Jakiś czas po tym, jak ukazała się notka o problemach Dody na lotnisku, piosenkarka uzupełniła ten wpis.

Teraz możemy dowiedzieć się, co stało się potem i jak Doda komentuje całą sytuację.

16:21 – właśnie jestem po bardzo burzliwej i nieeleganckiej rozmowie z kierowniczką Asią N. która próbowała wmówić mi, że to, iż dopiero teraz kończy się odprawa do samolotu, który odlatuje za 9 minut, nie ma nic wspólnego z tym, że identycznym samolotem nie poleciałam, mimo, że odprawiałam się pół godziny przed odlotem. Na koniec zawinęła się na swoim grubym tyłku i postraszyła ochroną, z którą to zrobiłam sobie sesję zdjęciową. Pozdrawiam ich serdecznie! Teraz jest godzina 16:30. Właśnie siedzę w autobusie, który nadal nie rusza, mimo, że za 5 minut powinien startować mój samolot. Nadal nie mogę zrozumieć ludzkiej złośliwości, która nie ma granic. Rozumiem, że są prywatne sprawy, ale w pracy przede wszystkim powinien decydować profesjonalizm.
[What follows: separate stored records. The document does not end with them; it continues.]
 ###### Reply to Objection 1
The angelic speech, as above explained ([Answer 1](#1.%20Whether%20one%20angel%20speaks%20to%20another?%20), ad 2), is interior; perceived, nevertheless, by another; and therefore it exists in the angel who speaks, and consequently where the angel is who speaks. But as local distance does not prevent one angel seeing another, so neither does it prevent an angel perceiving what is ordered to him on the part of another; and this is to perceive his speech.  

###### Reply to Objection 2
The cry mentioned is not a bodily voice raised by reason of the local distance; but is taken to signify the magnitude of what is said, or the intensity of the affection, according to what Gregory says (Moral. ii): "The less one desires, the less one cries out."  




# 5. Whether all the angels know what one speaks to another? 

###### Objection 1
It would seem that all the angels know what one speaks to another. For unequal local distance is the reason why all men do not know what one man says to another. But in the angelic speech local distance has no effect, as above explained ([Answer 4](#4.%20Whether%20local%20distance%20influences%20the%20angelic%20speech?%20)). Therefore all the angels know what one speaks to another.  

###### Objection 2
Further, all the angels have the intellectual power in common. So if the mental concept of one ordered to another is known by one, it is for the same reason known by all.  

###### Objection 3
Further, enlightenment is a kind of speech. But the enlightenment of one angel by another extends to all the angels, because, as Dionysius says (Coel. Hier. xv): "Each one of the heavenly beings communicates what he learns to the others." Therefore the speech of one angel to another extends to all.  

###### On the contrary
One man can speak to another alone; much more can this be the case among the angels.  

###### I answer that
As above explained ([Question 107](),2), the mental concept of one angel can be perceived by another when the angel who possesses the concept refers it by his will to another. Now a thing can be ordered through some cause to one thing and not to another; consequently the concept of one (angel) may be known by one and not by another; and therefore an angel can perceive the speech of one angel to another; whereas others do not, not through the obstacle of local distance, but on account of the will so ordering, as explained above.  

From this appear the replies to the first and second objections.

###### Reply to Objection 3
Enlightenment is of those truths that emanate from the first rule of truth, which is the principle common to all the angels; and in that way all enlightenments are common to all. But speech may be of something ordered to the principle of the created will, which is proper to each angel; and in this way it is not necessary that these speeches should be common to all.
Pierwszy raz mam nadzieję, że nie spotkam już na swojej drodze ludzi, którzy do pracy przenoszą swoje prywatne frustracje. Czasami warto być miłym, uczynnym i przymknąć na pewne rzeczy oko, bo dobro zawsze wraca. Pozdrawiam całą ekipę lotniska w Warszawie mając nadzieję, że już do końca życia będę się śniła tym wrednym babsztylom po nocach…

Przepraszam wszystkich za moje beznadziejne wynurzenia, ale jestem zdenerwowana do potęgi, że ktoś chcąc zrobić na złość mnie krzywdzi też moich fanów…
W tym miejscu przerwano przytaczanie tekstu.